Do you want to talk about the summarisation algorithm at all? I wrote a little blog post about a trivial extractive summarisation system a while ago ( http://honnibal.wordpress.com/ ), and there's a long literature on summarisation in NLP. A lot of the techniques are a bit computationally costly and complicated to be practical, though. Meanwhile abstractive summarisation still hasn't properly gotten off the ground.
In your version you said you weren't happy with the HTML extractor. It's pretty hard to generalize that part, but one technique I found useful was having a flag that told the program to ignore all text until it found the first <p> tag.
In my testing, that removed ~90% of navigation text (although I note you are only looking in <p> tags. I had a flag for that too, but found it was unnecessary most of the time).
Also, I found regular expressions weren't terrible for sentence boundary detection. OTOH, there was nothing like NLTK for Java when I wrote it anyway.
Well unfortunately I'm not doing much on my end at this point. I do a few small things and then let libots do most of the work. One of my last iteration items was to put some of my own summarization work into it and let libots be less of a player, but obviously with 48 hours, I had to prioritize.
I invested most of my cleverness in actually getting the content out of the page since that's really where the money is for an MVP for this; no content == no summary. :)
Yeah, that problem is a real pain. As I mentioned in my post it's the bit I'm not happy with. I wonder how the readability tool does it; that seems to do a very good job.
It seems that OTS uses a word frequency strategy, so the algorithm is similar or identical to the one I demoed. Interesting.
I'm using an algorithm very similar to what they do with a few clever additions of my own. I started out with something almost identical, but they had a few twists that made it even better, which I then in turn improved on (and HTML5-ified :)).

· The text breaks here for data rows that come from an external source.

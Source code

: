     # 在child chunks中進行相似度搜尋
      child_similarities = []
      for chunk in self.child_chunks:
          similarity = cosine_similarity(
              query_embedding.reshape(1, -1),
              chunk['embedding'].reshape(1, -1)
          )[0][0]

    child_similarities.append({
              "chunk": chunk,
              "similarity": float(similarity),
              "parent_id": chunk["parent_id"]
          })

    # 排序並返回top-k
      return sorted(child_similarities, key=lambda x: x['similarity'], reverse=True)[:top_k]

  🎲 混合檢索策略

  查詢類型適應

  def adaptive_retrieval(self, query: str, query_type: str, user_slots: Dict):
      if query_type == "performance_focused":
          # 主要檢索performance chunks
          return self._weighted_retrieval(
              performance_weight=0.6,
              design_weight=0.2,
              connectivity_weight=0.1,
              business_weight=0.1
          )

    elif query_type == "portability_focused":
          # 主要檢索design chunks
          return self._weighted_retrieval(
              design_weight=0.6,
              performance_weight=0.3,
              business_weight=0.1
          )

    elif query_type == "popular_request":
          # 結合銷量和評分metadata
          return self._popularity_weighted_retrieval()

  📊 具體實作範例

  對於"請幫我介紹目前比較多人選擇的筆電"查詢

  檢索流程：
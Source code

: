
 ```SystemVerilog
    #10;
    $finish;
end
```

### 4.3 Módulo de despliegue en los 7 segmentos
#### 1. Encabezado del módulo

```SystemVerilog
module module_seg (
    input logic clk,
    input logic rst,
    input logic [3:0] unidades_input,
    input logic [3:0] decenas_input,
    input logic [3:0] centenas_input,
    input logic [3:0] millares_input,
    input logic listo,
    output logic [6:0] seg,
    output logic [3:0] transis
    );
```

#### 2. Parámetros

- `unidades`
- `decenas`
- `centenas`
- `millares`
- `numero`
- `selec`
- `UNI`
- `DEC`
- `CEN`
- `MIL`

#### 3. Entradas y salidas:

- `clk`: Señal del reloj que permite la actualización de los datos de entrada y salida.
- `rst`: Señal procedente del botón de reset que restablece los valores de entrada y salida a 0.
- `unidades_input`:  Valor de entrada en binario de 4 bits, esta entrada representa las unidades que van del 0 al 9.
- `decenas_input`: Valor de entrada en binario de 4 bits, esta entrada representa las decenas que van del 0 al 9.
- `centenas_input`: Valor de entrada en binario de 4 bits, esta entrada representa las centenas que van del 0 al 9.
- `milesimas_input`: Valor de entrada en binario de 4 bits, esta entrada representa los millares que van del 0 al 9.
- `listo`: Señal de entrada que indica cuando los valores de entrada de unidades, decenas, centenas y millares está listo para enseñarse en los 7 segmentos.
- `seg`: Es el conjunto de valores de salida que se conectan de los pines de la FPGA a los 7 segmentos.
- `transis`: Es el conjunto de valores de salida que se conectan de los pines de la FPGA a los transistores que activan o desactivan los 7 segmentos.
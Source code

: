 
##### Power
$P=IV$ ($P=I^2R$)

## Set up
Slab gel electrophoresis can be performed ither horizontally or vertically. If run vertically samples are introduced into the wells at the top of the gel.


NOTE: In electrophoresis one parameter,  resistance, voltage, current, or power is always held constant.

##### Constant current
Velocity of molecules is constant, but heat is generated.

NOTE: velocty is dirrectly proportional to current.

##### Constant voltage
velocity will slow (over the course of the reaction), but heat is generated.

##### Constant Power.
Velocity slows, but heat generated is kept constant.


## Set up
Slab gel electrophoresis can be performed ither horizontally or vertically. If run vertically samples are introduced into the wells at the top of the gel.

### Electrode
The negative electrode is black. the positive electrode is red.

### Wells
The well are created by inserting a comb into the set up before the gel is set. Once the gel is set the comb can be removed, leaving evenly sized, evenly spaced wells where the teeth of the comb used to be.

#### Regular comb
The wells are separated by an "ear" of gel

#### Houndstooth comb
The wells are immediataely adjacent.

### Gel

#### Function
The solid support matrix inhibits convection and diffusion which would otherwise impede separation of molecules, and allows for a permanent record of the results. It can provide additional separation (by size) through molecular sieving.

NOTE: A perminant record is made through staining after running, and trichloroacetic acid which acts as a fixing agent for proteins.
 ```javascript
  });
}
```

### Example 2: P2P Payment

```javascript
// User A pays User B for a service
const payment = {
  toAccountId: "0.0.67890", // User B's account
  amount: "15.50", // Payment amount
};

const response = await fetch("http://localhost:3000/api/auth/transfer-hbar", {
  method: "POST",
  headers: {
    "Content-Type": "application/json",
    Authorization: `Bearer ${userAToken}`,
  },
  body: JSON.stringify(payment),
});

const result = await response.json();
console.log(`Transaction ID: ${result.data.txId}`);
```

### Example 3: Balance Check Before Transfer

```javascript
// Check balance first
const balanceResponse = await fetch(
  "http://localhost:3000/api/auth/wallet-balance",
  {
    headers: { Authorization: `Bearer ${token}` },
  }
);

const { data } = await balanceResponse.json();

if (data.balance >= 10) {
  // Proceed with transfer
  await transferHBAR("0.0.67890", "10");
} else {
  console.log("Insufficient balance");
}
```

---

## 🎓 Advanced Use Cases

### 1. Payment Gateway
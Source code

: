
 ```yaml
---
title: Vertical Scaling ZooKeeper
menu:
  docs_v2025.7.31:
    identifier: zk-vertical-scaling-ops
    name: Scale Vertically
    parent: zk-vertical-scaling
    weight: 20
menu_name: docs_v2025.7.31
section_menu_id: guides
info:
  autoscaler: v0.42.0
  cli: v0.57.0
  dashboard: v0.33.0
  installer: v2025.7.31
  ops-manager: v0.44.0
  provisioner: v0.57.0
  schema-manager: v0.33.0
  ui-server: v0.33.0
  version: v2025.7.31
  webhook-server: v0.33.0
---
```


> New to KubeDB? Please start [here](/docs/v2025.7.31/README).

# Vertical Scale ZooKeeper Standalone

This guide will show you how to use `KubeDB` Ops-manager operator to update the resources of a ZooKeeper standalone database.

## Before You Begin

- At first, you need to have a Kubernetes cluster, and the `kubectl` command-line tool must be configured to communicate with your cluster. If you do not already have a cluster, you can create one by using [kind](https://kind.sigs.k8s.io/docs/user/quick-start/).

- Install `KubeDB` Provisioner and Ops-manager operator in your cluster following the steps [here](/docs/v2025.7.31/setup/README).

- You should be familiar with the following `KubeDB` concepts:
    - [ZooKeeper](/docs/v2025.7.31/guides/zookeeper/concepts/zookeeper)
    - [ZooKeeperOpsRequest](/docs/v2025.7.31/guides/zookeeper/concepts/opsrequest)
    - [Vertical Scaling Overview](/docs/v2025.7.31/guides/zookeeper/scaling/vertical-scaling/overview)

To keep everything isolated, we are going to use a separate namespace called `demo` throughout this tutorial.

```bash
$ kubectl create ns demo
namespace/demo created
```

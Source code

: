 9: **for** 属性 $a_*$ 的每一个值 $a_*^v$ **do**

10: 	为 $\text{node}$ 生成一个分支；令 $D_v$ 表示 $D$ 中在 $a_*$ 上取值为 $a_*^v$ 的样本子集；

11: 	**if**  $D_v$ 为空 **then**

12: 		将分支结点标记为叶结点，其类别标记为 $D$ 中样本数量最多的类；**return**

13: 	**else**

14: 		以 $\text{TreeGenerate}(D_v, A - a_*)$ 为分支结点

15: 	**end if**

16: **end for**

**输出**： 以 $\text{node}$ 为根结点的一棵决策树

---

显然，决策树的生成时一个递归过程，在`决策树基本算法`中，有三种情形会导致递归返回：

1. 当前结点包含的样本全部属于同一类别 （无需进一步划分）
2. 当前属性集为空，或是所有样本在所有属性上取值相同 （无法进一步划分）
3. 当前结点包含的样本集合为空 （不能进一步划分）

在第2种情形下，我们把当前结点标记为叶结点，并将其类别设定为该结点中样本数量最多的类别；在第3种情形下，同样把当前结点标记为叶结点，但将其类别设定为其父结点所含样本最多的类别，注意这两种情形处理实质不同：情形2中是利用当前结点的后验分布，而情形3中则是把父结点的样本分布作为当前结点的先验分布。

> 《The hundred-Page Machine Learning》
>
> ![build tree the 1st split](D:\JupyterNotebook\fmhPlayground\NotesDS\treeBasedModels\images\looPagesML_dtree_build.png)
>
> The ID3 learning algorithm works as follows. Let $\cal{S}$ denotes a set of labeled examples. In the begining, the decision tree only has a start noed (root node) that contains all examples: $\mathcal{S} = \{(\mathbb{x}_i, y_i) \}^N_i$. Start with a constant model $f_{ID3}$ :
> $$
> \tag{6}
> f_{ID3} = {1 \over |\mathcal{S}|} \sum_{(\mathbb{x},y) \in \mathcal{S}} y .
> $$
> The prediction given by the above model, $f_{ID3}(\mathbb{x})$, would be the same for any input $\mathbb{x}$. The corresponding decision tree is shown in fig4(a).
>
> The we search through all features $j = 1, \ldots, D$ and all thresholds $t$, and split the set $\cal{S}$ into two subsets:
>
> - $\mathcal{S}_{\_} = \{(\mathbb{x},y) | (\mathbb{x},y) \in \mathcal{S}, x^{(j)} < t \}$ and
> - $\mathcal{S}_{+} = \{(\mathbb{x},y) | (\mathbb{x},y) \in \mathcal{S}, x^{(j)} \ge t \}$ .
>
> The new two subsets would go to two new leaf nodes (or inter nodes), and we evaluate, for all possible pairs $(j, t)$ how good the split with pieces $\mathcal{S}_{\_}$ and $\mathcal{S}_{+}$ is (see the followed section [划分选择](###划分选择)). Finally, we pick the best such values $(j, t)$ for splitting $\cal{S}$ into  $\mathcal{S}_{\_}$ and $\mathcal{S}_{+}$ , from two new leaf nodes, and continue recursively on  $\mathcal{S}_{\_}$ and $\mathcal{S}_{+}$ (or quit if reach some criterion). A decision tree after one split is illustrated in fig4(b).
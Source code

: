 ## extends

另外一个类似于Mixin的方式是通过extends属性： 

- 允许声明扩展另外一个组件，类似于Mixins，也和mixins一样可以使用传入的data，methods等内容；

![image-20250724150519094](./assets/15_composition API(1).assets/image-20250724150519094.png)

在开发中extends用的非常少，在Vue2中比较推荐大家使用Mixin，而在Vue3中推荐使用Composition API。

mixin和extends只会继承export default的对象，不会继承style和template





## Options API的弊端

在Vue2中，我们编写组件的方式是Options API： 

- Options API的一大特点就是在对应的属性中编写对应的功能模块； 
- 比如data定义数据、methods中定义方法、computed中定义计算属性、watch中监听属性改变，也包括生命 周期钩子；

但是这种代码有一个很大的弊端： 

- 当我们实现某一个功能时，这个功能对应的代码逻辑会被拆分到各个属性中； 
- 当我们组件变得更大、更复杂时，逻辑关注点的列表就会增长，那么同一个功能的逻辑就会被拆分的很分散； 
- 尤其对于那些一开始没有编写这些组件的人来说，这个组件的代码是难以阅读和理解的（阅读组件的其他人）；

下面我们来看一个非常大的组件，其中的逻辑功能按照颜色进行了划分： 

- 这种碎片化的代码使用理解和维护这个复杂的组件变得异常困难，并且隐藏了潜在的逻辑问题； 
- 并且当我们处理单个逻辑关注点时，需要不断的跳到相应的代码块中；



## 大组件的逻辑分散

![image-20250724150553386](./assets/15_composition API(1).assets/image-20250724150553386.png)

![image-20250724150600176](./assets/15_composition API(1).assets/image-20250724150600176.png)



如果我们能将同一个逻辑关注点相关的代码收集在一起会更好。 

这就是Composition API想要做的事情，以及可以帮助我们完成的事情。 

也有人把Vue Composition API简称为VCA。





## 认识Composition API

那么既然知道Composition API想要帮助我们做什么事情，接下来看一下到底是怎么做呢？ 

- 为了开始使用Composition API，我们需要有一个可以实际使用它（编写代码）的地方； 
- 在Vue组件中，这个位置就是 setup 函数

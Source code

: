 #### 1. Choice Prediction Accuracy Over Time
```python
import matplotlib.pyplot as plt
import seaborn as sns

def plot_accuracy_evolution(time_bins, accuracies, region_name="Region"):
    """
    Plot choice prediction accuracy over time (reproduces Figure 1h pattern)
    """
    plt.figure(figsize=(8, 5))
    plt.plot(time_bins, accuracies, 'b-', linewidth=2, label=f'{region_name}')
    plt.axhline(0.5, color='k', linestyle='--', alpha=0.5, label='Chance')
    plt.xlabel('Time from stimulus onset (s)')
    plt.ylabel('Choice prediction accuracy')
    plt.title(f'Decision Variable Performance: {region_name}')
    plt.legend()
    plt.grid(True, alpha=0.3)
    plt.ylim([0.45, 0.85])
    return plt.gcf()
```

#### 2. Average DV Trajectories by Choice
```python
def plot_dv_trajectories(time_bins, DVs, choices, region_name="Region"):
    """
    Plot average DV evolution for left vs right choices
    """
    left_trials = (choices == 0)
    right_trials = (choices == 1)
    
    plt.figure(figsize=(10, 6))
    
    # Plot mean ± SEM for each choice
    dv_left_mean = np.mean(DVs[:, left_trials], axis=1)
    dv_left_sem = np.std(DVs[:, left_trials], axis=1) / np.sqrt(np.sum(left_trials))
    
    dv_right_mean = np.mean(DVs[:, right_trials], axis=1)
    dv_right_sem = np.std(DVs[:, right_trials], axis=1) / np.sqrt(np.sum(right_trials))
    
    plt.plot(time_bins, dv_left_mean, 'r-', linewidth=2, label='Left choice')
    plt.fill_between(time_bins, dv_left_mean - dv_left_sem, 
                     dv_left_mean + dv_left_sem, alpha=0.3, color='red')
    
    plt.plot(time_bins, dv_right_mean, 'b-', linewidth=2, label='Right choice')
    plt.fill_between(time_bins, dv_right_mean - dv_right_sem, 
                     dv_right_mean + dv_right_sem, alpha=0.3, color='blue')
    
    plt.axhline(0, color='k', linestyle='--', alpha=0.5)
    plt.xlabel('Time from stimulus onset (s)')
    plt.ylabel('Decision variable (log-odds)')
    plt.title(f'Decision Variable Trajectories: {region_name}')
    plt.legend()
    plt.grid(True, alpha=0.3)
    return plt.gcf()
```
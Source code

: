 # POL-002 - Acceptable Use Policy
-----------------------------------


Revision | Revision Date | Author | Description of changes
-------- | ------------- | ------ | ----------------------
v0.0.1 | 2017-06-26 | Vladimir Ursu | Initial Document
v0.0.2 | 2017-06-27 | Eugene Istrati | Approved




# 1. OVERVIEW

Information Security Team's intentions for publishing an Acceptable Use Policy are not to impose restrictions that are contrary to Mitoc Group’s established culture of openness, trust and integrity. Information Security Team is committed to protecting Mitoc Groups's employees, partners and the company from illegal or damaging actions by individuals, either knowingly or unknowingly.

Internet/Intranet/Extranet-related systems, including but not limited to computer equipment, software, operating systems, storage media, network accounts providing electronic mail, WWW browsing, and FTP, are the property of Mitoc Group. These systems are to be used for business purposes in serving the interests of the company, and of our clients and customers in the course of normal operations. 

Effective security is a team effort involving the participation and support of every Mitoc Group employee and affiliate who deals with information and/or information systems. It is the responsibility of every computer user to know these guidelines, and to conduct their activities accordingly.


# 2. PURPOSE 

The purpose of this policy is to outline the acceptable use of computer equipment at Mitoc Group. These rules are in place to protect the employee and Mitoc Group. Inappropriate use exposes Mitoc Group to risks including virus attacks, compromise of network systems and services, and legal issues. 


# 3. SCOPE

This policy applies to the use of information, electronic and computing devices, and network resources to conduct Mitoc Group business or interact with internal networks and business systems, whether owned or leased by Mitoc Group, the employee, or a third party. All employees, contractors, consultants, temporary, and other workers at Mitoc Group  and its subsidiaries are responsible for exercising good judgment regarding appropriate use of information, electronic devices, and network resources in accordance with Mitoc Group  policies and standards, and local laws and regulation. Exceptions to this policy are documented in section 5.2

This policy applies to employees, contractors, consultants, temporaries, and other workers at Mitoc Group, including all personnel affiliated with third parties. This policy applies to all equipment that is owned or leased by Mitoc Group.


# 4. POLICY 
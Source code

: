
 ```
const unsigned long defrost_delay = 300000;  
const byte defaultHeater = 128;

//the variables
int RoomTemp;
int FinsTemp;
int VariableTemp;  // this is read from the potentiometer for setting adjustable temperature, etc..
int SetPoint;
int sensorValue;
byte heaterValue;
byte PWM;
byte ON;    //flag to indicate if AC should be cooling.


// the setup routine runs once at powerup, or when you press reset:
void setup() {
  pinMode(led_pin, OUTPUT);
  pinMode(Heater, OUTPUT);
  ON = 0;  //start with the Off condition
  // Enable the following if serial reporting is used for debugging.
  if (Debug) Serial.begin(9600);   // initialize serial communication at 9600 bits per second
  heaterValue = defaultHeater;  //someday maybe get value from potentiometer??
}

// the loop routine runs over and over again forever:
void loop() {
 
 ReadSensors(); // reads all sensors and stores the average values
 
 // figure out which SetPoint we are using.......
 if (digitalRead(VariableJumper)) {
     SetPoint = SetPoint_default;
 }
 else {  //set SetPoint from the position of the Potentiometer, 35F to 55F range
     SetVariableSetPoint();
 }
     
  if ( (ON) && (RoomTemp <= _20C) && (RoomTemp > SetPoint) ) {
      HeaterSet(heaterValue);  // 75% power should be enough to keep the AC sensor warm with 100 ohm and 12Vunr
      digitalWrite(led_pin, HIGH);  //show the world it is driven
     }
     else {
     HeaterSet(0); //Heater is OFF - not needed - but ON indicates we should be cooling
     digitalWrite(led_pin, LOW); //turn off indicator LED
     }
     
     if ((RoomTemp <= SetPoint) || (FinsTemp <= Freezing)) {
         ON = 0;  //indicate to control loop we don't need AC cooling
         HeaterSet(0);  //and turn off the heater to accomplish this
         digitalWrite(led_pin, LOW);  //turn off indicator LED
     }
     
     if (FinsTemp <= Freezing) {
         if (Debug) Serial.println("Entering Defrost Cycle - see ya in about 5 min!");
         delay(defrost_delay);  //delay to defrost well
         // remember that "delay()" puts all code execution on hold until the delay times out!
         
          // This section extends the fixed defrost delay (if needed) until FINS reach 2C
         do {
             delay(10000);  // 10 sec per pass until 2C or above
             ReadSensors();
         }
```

Why don't you open source your algorithm and more folks can work on it with you. I've been futzing with Readability JS converted to PHP (but could port to Ruby, Python) and it would be great to collab and share test files, etc.
I'd be interested in working on this project --- it's a problem I've come across quite a bit. There's even an academic contest for it, called CLEANEVAL, although the way they set up the problem was arguably not quite right.